### THE TASK
When you transcribe the entries, reproduce every character and exclude the images.

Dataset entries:
********

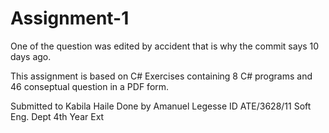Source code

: # Assignment-1
One of the question was edited by accident that is why the commit says 10 days ago.

This assignment is based on C# Exercises containing 8 C# programs and 46 conseptual question in a PDF form.

Submitted to Kabila Haile
Done by Amanuel Legesse
ID ATE/3628/11
Soft Eng. Dept
4th Year Ext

********

### YOUR RESPONSE
Source code

: # Assignment-1
One of the question was edited by accident that is why the commit says 10 days ago.

This assignment is based on C# Exercises containing 8 C# programs and 46 conseptual question in a PDF form.

Submitted to Kabila Haile
Done by Amanuel Legesse
ID ATE/3628/11
Soft Eng. Dept
4th Year Ext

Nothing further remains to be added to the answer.